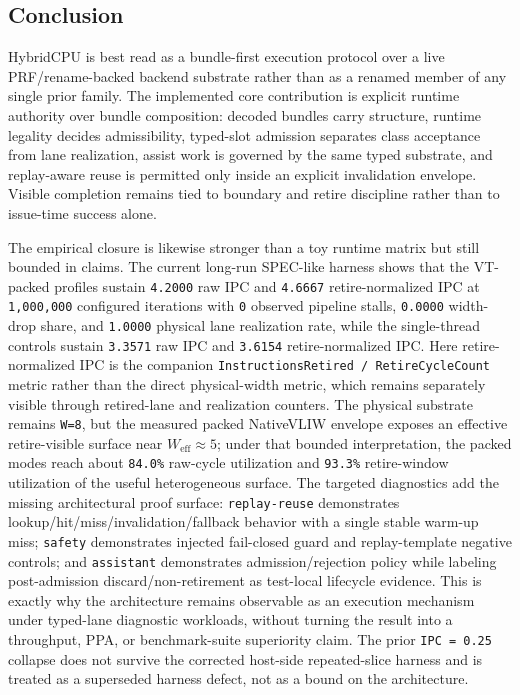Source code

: \documentclass[twocolumn]{article}
\begin{document}
\subsection{Conclusion}

HybridCPU is best read as a bundle-first execution protocol over a live PRF/rename-backed backend substrate rather than as a renamed member of any single prior family. The implemented core contribution is explicit runtime authority over bundle composition: decoded bundles carry structure, runtime legality decides admissibility, typed-slot admission separates class acceptance from lane realization, assist work is governed by the same typed substrate, and replay-aware reuse is permitted only inside an explicit invalidation envelope. Visible completion remains tied to boundary and retire discipline rather than to issue-time success alone.

The empirical closure is likewise stronger than a toy runtime matrix but still bounded in claims. The current long-run SPEC-like harness shows that the VT-packed profiles sustain \texttt{4.2000} raw IPC and \texttt{4.6667} retire-normalized IPC at \texttt{1,000,000} configured iterations with \texttt{0} observed pipeline stalls, \texttt{0.0000} width-drop share, and \texttt{1.0000} physical lane realization rate, while the single-thread controls sustain \texttt{3.3571} raw IPC and \texttt{3.6154} retire-normalized IPC. Here retire-normalized IPC is the companion \texttt{InstructionsRetired / RetireCycleCount} metric rather than the direct physical-width metric, which remains separately visible through retired-lane and realization counters. The physical substrate remains \texttt{W=8}, but the measured packed NativeVLIW envelope exposes an effective retire-visible surface near \(W_{\mathrm{eff}}\approx5\); under that bounded interpretation, the packed modes reach about \texttt{84.0\%} raw-cycle utilization and \texttt{93.3\%} retire-window utilization of the useful heterogeneous surface. The targeted diagnostics add the missing architectural proof surface: \texttt{replay-reuse} demonstrates lookup/hit/miss/invalidation/fallback behavior with a single stable warm-up miss; \texttt{safety} demonstrates injected fail-closed guard and replay-template negative controls; and \texttt{assistant} demonstrates admission/rejection policy while labeling post-admission discard/non-retirement as test-local lifecycle evidence. This is exactly why the architecture remains observable as an execution mechanism under typed-lane diagnostic workloads, without turning the result into a throughput, PPA, or benchmark-suite superiority claim. The prior \texttt{IPC = 0.25} collapse does not survive the corrected host-side repeated-slice harness and is treated as a superseded harness defect, not as a bound on the architecture.
\end{document}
+ + + +
## EXERCISE AIM
The records above should be repeated exactly, with every picture omitted.

## EXPECTED ANSWER
Source code

: \documentclass[twocolumn]{article}
\begin{document}
\subsection{Conclusion}

HybridCPU is best read as a bundle-first execution protocol over a live PRF/rename-backed backend substrate rather than as a renamed member of any single prior family. The implemented core contribution is explicit runtime authority over bundle composition: decoded bundles carry structure, runtime legality decides admissibility, typed-slot admission separates class acceptance from lane realization, assist work is governed by the same typed substrate, and replay-aware reuse is permitted only inside an explicit invalidation envelope. Visible completion remains tied to boundary and retire discipline rather than to issue-time success alone.

The empirical closure is likewise stronger than a toy runtime matrix but still bounded in claims. The current long-run SPEC-like harness shows that the VT-packed profiles sustain \texttt{4.2000} raw IPC and \texttt{4.6667} retire-normalized IPC at \texttt{1,000,000} configured iterations with \texttt{0} observed pipeline stalls, \texttt{0.0000} width-drop share, and \texttt{1.0000} physical lane realization rate, while the single-thread controls sustain \texttt{3.3571} raw IPC and \texttt{3.6154} retire-normalized IPC. Here retire-normalized IPC is the companion \texttt{InstructionsRetired / RetireCycleCount} metric rather than the direct physical-width metric, which remains separately visible through retired-lane and realization counters. The physical substrate remains \texttt{W=8}, but the measured packed NativeVLIW envelope exposes an effective retire-visible surface near \(W_{\mathrm{eff}}\approx5\); under that bounded interpretation, the packed modes reach about \texttt{84.0\%} raw-cycle utilization and \texttt{93.3\%} retire-window utilization of the useful heterogeneous surface. The targeted diagnostics add the missing architectural proof surface: \texttt{replay-reuse} demonstrates lookup/hit/miss/invalidation/fallback behavior with a single stable warm-up miss; \texttt{safety} demonstrates injected fail-closed guard and replay-template negative controls; and \texttt{assistant} demonstrates admission/rejection policy while labeling post-admission discard/non-retirement as test-local lifecycle evidence. This is exactly why the architecture remains observable as an execution mechanism under typed-lane diagnostic workloads, without turning the result into a throughput, PPA, or benchmark-suite superiority claim. The prior \texttt{IPC = 0.25} collapse does not survive the corrected host-side repeated-slice harness and is treated as a superseded harness defect, not as a bound on the architecture.
\end{document}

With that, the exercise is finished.